▸ WORK INSTRUCTIONS: Find all lines with the word "sorted" in the material, then copy them.

▸ DATA TO PROCESS:
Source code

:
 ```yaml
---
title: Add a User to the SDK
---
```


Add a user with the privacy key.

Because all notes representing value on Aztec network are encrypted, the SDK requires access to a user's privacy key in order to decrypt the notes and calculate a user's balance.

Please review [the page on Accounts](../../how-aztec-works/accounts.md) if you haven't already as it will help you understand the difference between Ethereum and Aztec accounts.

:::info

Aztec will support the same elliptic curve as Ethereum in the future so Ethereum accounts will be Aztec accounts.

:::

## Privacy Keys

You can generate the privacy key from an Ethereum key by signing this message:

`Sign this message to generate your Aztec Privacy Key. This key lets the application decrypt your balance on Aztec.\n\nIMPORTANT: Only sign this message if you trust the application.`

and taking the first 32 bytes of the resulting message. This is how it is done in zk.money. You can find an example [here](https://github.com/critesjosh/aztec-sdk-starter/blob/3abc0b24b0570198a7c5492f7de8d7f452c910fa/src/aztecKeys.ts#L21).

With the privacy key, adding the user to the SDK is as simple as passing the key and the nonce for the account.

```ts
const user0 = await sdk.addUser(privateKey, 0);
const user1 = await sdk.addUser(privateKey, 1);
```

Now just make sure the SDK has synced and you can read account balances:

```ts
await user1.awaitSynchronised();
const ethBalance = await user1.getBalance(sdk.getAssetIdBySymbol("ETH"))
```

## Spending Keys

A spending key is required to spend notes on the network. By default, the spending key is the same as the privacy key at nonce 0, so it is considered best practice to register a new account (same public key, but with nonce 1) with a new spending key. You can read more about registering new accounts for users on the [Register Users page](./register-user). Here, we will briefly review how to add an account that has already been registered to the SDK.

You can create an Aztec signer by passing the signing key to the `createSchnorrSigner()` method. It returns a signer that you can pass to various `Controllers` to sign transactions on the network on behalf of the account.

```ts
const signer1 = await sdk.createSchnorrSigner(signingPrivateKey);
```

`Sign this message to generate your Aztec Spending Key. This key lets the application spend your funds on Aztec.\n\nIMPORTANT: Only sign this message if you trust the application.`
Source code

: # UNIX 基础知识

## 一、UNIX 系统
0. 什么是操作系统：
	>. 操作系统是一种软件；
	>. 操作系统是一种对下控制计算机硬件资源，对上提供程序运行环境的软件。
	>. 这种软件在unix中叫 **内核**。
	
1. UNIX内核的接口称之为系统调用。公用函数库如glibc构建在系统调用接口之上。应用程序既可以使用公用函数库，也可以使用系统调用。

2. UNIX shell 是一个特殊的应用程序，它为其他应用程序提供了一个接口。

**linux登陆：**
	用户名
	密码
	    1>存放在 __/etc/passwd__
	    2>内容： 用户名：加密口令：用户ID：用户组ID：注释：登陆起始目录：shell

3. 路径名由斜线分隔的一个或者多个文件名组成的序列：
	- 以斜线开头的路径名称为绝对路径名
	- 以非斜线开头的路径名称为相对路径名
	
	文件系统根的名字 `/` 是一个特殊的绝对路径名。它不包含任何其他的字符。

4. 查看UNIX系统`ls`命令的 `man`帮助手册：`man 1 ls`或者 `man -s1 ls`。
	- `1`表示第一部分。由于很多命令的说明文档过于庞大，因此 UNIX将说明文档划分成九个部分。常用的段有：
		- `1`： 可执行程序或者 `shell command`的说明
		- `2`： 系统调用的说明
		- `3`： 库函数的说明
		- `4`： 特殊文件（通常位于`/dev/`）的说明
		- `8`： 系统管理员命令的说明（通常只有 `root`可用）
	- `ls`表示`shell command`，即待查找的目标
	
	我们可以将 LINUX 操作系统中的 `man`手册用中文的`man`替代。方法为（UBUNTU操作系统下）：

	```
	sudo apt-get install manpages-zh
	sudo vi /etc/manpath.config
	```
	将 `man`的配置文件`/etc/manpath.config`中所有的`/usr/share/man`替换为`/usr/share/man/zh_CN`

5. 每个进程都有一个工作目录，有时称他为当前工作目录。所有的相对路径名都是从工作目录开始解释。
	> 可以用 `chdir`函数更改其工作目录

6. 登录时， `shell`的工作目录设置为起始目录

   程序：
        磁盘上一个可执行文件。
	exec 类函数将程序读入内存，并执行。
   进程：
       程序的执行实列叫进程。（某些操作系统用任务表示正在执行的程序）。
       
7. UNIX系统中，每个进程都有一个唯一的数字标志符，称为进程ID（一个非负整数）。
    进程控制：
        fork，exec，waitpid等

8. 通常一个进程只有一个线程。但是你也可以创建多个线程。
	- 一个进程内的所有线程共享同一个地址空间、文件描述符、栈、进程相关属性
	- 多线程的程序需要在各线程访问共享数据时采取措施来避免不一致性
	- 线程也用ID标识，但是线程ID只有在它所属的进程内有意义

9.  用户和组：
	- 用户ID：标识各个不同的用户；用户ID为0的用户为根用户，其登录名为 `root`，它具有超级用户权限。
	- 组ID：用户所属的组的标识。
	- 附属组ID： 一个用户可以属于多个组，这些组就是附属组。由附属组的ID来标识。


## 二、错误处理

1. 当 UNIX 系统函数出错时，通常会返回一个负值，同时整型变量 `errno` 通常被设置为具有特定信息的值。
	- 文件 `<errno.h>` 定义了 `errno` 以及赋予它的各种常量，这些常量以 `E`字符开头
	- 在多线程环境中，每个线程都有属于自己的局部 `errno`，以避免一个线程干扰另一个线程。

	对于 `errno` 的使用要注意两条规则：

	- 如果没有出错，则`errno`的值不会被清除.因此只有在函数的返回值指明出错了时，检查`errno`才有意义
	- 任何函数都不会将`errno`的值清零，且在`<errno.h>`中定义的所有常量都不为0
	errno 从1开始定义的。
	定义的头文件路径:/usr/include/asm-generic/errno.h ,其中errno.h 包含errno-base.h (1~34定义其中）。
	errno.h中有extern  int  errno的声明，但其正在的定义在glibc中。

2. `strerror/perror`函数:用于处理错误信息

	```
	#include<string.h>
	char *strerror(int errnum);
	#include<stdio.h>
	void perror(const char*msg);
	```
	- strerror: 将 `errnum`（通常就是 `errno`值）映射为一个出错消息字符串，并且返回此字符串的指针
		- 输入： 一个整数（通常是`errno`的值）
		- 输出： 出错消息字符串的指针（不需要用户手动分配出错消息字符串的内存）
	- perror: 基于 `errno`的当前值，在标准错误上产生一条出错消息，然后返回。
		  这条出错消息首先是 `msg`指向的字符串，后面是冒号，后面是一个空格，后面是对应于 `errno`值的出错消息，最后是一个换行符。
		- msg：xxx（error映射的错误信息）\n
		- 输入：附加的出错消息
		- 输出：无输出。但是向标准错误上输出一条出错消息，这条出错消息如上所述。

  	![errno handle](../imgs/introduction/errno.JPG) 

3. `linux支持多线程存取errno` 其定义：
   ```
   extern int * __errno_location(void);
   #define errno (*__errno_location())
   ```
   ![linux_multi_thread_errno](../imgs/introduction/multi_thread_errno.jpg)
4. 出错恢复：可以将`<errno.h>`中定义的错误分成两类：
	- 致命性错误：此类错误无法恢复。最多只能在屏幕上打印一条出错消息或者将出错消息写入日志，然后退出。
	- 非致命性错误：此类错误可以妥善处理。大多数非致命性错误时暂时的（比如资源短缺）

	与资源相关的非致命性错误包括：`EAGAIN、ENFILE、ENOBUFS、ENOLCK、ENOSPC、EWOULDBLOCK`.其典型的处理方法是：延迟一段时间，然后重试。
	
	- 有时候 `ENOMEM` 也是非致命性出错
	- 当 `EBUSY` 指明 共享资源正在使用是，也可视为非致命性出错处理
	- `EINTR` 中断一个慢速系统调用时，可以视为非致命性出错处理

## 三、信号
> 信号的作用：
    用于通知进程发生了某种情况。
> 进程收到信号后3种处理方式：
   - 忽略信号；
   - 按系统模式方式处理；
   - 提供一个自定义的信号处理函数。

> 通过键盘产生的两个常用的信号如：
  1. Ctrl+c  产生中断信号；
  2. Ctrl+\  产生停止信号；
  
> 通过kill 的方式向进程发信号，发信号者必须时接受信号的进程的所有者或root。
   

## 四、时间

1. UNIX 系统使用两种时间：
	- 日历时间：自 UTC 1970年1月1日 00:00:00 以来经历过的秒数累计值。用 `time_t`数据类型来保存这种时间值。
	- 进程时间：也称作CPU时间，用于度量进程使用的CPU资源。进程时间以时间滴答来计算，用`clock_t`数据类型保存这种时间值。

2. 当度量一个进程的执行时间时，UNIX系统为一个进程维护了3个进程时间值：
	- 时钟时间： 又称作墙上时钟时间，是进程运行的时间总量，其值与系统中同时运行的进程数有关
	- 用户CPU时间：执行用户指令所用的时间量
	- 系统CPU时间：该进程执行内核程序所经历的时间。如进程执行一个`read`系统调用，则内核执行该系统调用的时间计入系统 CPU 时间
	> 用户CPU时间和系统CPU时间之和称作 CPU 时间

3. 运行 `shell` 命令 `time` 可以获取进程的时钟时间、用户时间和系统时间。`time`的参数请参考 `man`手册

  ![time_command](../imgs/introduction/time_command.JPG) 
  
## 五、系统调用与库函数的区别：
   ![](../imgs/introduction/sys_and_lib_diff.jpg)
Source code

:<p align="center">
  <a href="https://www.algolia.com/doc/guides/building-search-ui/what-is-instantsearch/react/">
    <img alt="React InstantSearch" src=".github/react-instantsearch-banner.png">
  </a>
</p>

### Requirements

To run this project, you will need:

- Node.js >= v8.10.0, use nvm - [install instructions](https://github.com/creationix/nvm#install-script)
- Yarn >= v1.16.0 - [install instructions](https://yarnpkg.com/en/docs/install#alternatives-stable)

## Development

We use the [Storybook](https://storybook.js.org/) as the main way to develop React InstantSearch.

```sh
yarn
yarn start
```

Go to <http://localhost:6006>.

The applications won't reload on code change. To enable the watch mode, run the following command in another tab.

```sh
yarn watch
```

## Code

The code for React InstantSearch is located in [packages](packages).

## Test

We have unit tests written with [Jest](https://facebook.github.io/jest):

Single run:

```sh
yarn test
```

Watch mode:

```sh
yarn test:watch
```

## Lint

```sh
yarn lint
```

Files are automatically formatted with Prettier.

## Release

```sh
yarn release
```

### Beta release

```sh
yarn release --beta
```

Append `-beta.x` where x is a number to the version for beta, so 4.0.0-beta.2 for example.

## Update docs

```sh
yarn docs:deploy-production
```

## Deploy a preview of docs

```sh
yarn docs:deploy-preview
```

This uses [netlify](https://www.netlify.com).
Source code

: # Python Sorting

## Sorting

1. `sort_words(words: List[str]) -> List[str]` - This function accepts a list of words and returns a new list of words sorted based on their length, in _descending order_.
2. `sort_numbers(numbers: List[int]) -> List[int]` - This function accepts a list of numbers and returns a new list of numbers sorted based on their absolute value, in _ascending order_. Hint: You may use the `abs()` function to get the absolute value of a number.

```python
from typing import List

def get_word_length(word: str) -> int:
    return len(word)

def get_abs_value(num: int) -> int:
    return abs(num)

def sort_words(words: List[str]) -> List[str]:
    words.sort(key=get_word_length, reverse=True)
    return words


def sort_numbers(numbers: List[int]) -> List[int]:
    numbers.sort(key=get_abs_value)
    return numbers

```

▸ ANSWER AREA:
1. `sort_words(words: List[str]) -> List[str]` - This function accepts a list of words and returns a new list of words sorted based on their length, in _descending order_.
2. `sort_numbers(numbers: List[int]) -> List[int]` - This function accepts a list of numbers and returns a new list of numbers sorted based on their absolute value, in _ascending order_. Hint: You may use the `abs()` function to get the absolute value of a number.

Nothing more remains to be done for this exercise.